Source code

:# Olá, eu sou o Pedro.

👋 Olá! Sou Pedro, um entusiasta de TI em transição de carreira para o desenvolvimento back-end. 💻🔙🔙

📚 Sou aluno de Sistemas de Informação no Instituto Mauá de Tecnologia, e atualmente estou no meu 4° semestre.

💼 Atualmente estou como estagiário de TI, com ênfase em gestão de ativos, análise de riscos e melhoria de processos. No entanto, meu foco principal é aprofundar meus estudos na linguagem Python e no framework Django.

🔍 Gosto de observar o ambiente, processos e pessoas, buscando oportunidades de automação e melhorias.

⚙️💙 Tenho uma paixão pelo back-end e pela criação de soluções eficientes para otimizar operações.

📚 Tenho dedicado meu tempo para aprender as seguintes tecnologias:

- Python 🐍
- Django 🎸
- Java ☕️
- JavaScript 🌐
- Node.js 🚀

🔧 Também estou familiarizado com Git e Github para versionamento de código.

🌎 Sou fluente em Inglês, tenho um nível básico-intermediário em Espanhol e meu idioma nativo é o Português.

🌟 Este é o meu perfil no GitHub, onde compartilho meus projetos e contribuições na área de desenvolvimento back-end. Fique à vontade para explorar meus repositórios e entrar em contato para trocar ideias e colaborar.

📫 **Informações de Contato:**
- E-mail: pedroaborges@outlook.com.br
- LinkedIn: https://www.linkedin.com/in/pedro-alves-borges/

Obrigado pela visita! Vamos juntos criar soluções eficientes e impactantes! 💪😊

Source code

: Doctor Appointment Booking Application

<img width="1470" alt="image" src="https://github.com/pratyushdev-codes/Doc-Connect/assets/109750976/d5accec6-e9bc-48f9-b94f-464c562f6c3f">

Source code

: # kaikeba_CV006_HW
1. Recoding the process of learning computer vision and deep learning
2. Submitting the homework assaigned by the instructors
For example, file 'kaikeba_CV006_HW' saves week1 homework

### What you need to do
All of the data needs to be printed once more, exactly.

### Task output
Source code

:# Olá, eu sou o Pedro.

👋 Olá! Sou Pedro, um entusiasta de TI em transição de carreira para o desenvolvimento back-end. 💻🔙🔙

📚 Sou aluno de Sistemas de Informação no Instituto Mauá de Tecnologia, e atualmente estou no meu 4° semestre.

💼 Atualmente estou como estagiário de TI, com ênfase em gestão de ativos, análise de riscos e melhoria de processos. No entanto, meu foco principal é aprofundar meus estudos na linguagem Python e no framework Django.

🔍 Gosto de observar o ambiente, processos e pessoas, buscando oportunidades de automação e melhorias.

⚙️💙 Tenho uma paixão pelo back-end e pela criação de soluções eficientes para otimizar operações.

📚 Tenho dedicado meu tempo para aprender as seguintes tecnologias:

- Python 🐍
- Django 🎸
- Java ☕️
- JavaScript 🌐
- Node.js 🚀

🔧 Também estou familiarizado com Git e Github para versionamento de código.

🌎 Sou fluente em Inglês, tenho um nível básico-intermediário em Espanhol e meu idioma nativo é o Português.

🌟 Este é o meu perfil no GitHub, onde compartilho meus projetos e contribuições na área de desenvolvimento back-end. Fique à vontade para explorar meus repositórios e entrar em contato para trocar ideias e colaborar.

📫 **Informações de Contato:**
- E-mail: pedroaborges@outlook.com.br
- LinkedIn: https://www.linkedin.com/in/pedro-alves-borges/

Obrigado pela visita! Vamos juntos criar soluções eficientes e impactantes! 💪😊

Source code

: Doctor Appointment Booking Application

<img width="1470" alt="image" src="https://github.com/pratyushdev-codes/Doc-Connect/assets/109750976/d5accec6-e9bc-48f9-b94f-464c562f6c3f">

Source code

: # kaikeba_CV006_HW
1. Recoding the process of learning computer vision and deep learning
2. Submitting the homework assaigned by the instructors
For example, file 'kaikeba_CV006_HW' saves week1 homework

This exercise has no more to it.